The news release from the Kenosha (Wisconsin) Police Department on Sunday night said, “At 5:11 p.m., Kenosha Police Officers … were involved in an officer involved shooting.” Video released later that night by a lawyer for the family of Jacob Blake, a Black man, shows Kenosha police shooting at Blake several times.

As newsrooms reckon with their failures to represent Black communities accurately, coverage of police shootings casts a light on the way words convey power and can breed mistrust. 

Most newsrooms, particularly in the rush of breaking news, repeat the police jargon “officer-involved shooting,” which originated in the 1970s at the Los Angeles Police Department, according to the Columbia Journalism Review. That passive construction adopts law enforcement language and masks important details, including: Who shot whom? 

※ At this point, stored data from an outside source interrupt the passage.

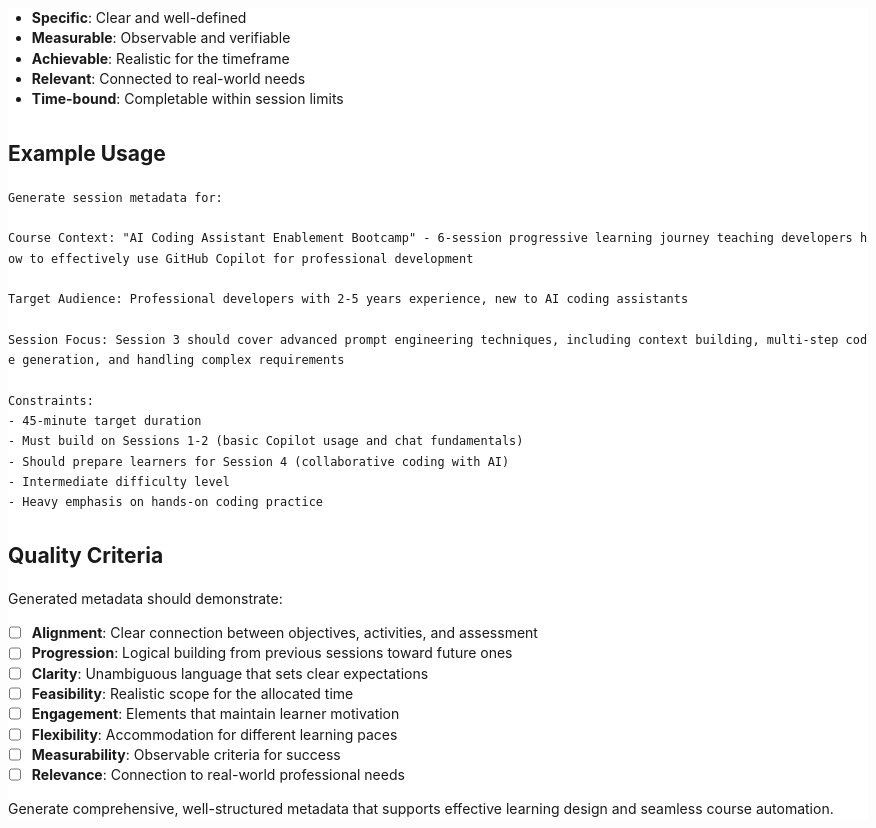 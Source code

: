 - **Specific**: Clear and well-defined
- **Measurable**: Observable and verifiable
- **Achievable**: Realistic for the timeframe
- **Relevant**: Connected to real-world needs
- **Time-bound**: Completable within session limits

## Example Usage

```text
Generate session metadata for:

Course Context: "AI Coding Assistant Enablement Bootcamp" - 6-session progressive learning journey teaching developers how to effectively use GitHub Copilot for professional development

Target Audience: Professional developers with 2-5 years experience, new to AI coding assistants

Session Focus: Session 3 should cover advanced prompt engineering techniques, including context building, multi-step code generation, and handling complex requirements

Constraints:
- 45-minute target duration
- Must build on Sessions 1-2 (basic Copilot usage and chat fundamentals)
- Should prepare learners for Session 4 (collaborative coding with AI)
- Intermediate difficulty level
- Heavy emphasis on hands-on coding practice
```

## Quality Criteria

Generated metadata should demonstrate:

- [ ] **Alignment**: Clear connection between objectives, activities, and assessment
- [ ] **Progression**: Logical building from previous sessions toward future ones
- [ ] **Clarity**: Unambiguous language that sets clear expectations
- [ ] **Feasibility**: Realistic scope for the allocated time
- [ ] **Engagement**: Elements that maintain learner motivation
- [ ] **Flexibility**: Accommodation for different learning paces
- [ ] **Measurability**: Observable criteria for success
- [ ] **Relevance**: Connection to real-world professional needs

Generate comprehensive, well-structured metadata that supports effective learning design and seamless course automation.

At a National Press Club Journalism Institute program on “Covering Justice: Reimagining the cops, crime, courts beats,” Marshall Project journalist Jamiles Lartey offers a solution:

“Newspaper editors are historically allergic to the passive voice. That’s one of the first cardinal rules of news writing is you don’t write passively, you write actively. What happened? Who did it? And yet we’ve adopted this police jargon that is sort of the ultimate passive voice in these moments. Why? It’s not helping our readers understand anymore what happened. …

Just say what happened, don’t use jargon. … ’Police shot John Doe.’ It communicates more to the reader. That is not a political or ethical statement. That’s actually just a journalism point. It’s better writing.”

If you don’t know who shot whom, wait until you do before publishing unless there is an active threat to public safety, advised Pulitzer Prize-winning journalist Wesley Lowery on Monday.

Several journalists echoed his advice:

Blake remains hospitalized in serious condition on Monday afternoon, according to the Journal Sentinel, and the officers involved have been placed on leave.